> Prompt: Locate the line with "- leaked jar from @decencies + some 🪄" in the material. Copy that line and each one after it, through the last, exactly and with nothing else.

> Input material:
_ _ _ _ _
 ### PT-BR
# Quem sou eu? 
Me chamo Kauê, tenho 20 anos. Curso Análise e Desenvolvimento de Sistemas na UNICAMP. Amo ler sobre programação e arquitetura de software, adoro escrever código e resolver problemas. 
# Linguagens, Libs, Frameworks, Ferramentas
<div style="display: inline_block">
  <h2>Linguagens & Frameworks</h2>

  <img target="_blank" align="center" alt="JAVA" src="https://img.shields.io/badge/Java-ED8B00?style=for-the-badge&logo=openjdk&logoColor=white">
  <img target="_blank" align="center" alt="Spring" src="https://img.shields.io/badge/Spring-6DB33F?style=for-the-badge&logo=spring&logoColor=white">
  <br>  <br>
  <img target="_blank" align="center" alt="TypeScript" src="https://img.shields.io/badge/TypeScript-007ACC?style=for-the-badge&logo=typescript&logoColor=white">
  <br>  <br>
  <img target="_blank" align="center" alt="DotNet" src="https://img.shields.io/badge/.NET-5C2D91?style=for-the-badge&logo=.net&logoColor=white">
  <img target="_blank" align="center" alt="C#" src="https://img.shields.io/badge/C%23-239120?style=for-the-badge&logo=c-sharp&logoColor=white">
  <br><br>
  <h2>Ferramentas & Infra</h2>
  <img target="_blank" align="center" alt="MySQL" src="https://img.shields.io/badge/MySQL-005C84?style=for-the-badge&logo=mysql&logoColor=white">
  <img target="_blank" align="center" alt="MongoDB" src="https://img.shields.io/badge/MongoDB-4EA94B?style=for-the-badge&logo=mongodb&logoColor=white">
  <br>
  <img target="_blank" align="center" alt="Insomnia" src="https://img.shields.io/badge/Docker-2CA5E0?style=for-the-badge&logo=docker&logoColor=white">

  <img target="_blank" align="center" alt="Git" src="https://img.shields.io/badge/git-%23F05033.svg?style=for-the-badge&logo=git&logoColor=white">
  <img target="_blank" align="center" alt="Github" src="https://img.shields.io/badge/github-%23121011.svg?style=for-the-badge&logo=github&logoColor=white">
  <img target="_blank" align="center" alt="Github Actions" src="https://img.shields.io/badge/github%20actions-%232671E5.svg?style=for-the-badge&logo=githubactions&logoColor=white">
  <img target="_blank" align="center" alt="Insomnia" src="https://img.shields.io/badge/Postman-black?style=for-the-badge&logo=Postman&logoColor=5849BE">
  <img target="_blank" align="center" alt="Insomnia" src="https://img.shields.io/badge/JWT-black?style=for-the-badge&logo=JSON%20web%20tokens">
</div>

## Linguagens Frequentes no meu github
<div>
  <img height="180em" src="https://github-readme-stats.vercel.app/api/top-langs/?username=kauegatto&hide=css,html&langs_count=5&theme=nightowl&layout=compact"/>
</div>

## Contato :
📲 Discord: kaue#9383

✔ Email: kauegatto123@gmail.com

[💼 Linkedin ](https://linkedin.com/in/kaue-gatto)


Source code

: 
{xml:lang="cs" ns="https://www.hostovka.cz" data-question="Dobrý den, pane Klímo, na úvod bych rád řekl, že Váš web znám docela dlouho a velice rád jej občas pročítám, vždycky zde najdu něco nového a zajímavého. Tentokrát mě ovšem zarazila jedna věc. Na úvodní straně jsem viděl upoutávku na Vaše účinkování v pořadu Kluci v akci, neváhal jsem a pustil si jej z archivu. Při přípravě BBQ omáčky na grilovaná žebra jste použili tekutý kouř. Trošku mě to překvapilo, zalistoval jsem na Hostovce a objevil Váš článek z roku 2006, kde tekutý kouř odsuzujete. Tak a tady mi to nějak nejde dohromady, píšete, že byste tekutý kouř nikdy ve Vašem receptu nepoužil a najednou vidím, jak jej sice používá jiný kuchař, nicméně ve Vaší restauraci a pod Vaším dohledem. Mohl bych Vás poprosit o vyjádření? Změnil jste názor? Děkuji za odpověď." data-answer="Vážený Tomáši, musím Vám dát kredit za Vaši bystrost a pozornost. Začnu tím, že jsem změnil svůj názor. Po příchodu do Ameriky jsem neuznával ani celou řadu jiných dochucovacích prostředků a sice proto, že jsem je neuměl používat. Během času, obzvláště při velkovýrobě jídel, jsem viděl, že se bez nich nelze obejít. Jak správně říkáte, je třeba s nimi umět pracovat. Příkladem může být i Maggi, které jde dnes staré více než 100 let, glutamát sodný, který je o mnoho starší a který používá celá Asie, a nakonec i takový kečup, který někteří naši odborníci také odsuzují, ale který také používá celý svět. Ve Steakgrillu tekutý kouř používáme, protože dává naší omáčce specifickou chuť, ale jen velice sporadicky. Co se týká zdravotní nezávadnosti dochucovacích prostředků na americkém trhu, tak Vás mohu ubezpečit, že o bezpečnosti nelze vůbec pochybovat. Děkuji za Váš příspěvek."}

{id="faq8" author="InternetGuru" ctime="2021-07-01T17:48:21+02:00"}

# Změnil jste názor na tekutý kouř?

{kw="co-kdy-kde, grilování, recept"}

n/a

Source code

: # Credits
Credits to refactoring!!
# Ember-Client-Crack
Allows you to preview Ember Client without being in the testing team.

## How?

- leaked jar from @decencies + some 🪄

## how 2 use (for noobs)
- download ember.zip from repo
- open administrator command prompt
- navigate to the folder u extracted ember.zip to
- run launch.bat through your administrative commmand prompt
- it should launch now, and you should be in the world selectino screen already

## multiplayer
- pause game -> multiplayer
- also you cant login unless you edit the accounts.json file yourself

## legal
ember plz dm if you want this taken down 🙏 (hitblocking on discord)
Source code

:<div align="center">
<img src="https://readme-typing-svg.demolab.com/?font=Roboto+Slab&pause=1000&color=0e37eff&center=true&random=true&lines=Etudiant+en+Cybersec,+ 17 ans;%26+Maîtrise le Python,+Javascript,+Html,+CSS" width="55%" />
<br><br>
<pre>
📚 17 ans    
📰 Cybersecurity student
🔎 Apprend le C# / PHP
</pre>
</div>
_ _ _ _ _
> Solution to this problem:
- leaked jar from @decencies + some 🪄

## how 2 use (for noobs)
- download ember.zip from repo
- open administrator command prompt
- navigate to the folder u extracted ember.zip to
- run launch.bat through your administrative commmand prompt
- it should launch now, and you should be in the world selectino screen already

## multiplayer
- pause game -> multiplayer
- also you cant login unless you edit the accounts.json file yourself

## legal
ember plz dm if you want this taken down 🙏 (hitblocking on discord)
Source code

:<div align="center">
<img src="https://readme-typing-svg.demolab.com/?font=Roboto+Slab&pause=1000&color=0e37eff&center=true&random=true&lines=Etudiant+en+Cybersec,+ 17 ans;%26+Maîtrise le Python,+Javascript,+Html,+CSS" width="55%" />
<br><br>
<pre>
📚 17 ans    
📰 Cybersecurity student
🔎 Apprend le C# / PHP
</pre>
</div>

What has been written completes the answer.